- Requirement: Count every line in the records below that contains the string "true". Report that number alone.

- Material shown:
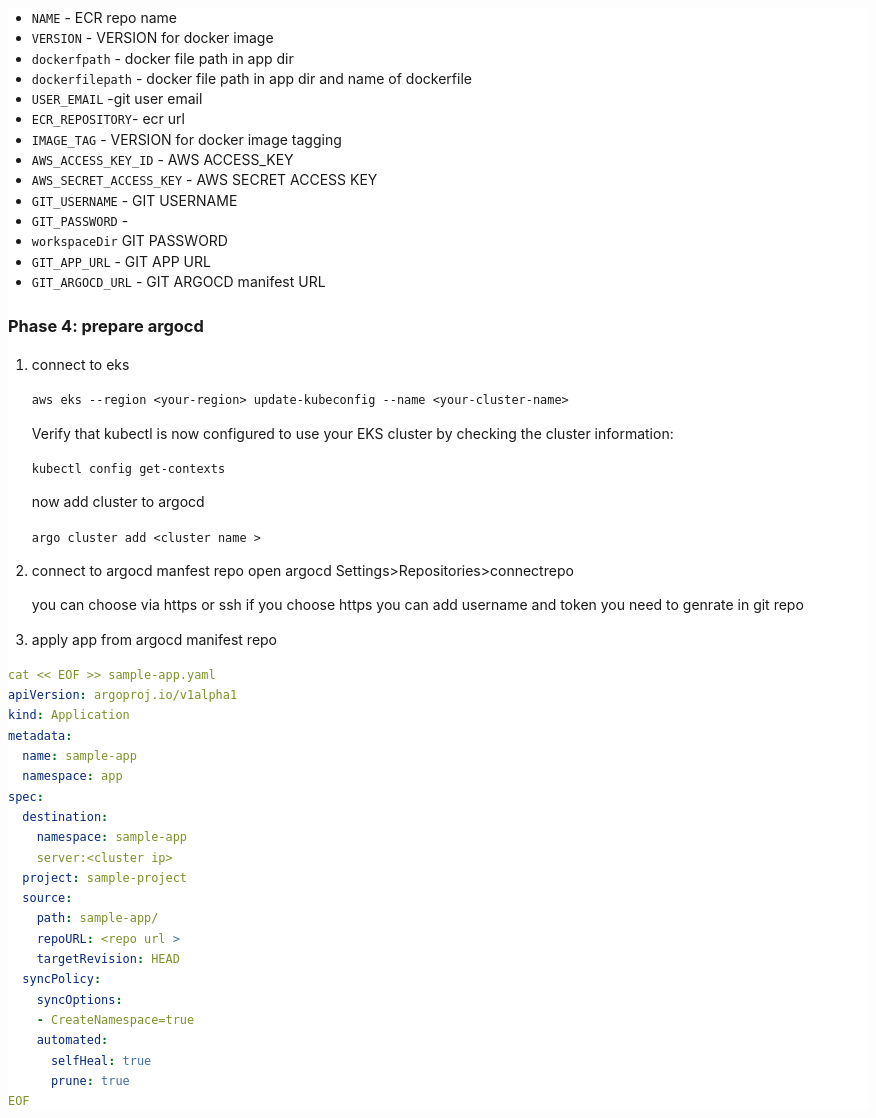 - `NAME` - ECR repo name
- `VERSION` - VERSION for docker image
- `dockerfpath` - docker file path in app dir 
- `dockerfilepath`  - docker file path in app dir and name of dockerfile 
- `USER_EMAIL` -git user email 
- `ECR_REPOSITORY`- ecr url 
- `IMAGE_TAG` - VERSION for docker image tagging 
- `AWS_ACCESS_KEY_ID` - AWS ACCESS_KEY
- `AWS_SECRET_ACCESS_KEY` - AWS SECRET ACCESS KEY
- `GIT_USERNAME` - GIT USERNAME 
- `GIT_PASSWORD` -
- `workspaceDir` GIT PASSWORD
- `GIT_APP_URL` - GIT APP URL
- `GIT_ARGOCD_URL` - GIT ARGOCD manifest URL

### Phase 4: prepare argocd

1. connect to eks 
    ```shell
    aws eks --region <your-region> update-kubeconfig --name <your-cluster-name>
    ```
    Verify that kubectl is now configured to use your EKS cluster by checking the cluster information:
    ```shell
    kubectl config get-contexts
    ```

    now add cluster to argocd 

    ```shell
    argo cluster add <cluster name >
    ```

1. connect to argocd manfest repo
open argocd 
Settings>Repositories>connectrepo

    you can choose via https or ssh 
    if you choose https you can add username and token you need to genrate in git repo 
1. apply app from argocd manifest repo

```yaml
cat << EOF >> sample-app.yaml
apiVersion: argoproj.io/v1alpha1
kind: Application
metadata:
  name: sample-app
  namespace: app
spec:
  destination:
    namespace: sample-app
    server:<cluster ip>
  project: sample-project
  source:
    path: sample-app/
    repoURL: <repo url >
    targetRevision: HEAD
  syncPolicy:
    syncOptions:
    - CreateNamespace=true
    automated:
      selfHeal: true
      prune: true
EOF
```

- Task answer: 3